A Guide to Tune Language Foundation Models in Google Cloud Generative AI Studio

Published in

Google Cloud - Community

9 min readJul 19, 2023

Generative AI Studio platform gives you access to Google’s large generative AI models, allowing you to test, tune and deploy language foundation models. In this post, we thoroughly explore how to tune a foundation model on the platform, leading to improved performance on specific tasks.

Whether you’re an experienced practitioner or just starting your journey in Generative AI, this guide will provide you with valuable insights and tips to tuning foundation models.

Tune language foundation models on Generative AI Studio

Generative AI Studio model tune feature for foundational models is different from the traditional concept of “fine-tuning” a model. The goal of model tuning is to enhance performance on a particular task.
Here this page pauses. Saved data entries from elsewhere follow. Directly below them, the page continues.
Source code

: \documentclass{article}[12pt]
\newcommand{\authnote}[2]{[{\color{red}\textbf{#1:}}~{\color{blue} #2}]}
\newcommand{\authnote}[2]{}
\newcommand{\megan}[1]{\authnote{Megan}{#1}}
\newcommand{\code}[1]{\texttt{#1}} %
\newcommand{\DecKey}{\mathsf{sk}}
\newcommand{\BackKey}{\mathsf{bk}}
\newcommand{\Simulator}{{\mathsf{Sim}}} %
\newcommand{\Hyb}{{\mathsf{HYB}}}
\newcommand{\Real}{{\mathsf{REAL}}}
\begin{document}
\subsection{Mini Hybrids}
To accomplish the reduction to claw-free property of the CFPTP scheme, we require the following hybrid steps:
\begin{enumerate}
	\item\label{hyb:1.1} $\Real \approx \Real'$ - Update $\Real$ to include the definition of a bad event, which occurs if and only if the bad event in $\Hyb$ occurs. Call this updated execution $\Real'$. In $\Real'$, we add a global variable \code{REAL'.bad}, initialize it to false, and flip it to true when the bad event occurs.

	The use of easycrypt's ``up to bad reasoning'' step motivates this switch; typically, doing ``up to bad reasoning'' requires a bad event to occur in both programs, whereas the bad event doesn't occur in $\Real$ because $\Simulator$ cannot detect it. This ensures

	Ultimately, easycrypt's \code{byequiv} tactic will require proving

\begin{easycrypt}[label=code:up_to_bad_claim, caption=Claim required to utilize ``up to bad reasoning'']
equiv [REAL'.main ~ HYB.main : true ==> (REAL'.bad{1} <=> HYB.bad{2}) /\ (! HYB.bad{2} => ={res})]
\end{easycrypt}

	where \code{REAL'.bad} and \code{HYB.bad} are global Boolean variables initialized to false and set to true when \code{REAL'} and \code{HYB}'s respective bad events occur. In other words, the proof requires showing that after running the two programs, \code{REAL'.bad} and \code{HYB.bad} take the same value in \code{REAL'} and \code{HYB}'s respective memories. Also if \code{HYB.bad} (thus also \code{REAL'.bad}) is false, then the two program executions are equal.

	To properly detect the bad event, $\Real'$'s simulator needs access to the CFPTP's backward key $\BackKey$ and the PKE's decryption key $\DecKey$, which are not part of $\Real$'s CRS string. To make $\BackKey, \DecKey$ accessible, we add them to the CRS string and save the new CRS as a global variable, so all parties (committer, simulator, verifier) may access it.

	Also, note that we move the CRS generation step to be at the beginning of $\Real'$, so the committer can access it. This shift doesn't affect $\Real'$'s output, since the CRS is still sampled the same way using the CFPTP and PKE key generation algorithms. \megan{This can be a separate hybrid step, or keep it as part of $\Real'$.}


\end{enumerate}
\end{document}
When a tuning process is performed, the model gains additional parameters that help encode information to carry out the intended task or learn the desired behavior without changing the foundational model.

During the tuning process, the original model is presented with a training dataset that includes various examples of the task. With just a few examples, this training step can significantly improve model performance when tuning for a specific task.

Model tuning workflow.

At the time of writing this article, the mode tune feature is currently in public preview with only text-bison model support. For more information please visit Generative AI Studio Public Preview Terms

Let’s begin this exciting journey right away, shall we?

Step 1- Prepare your model tuning dataset

We need to prepare a training dataset that showcases the task. Our dataset must be in JSONL format, where each line contains a single training example. Each example is composed of an input_text field and an output_text field :

{"input_text": "question: When did the Shiba Inu first arrive in the US? context: Shiba Inu first arrived in the US in the 1950s, but only gained American Kennel Club recognition in 1993. They have become increasingly popular not just in America but around the world for their cat-like personalities and lovable features.", "output_text": "The Shiba Inu first arrived in the US in the 1950s."}

One must take into account that the training data aligns with our expected production traffic.

The same format should be used for the production traffic to maintain consistency in our model’s understanding. In our above example, within the input_text field, “question:” is followed by “context:”. Our production traffic must adhere to the same structure for input_text.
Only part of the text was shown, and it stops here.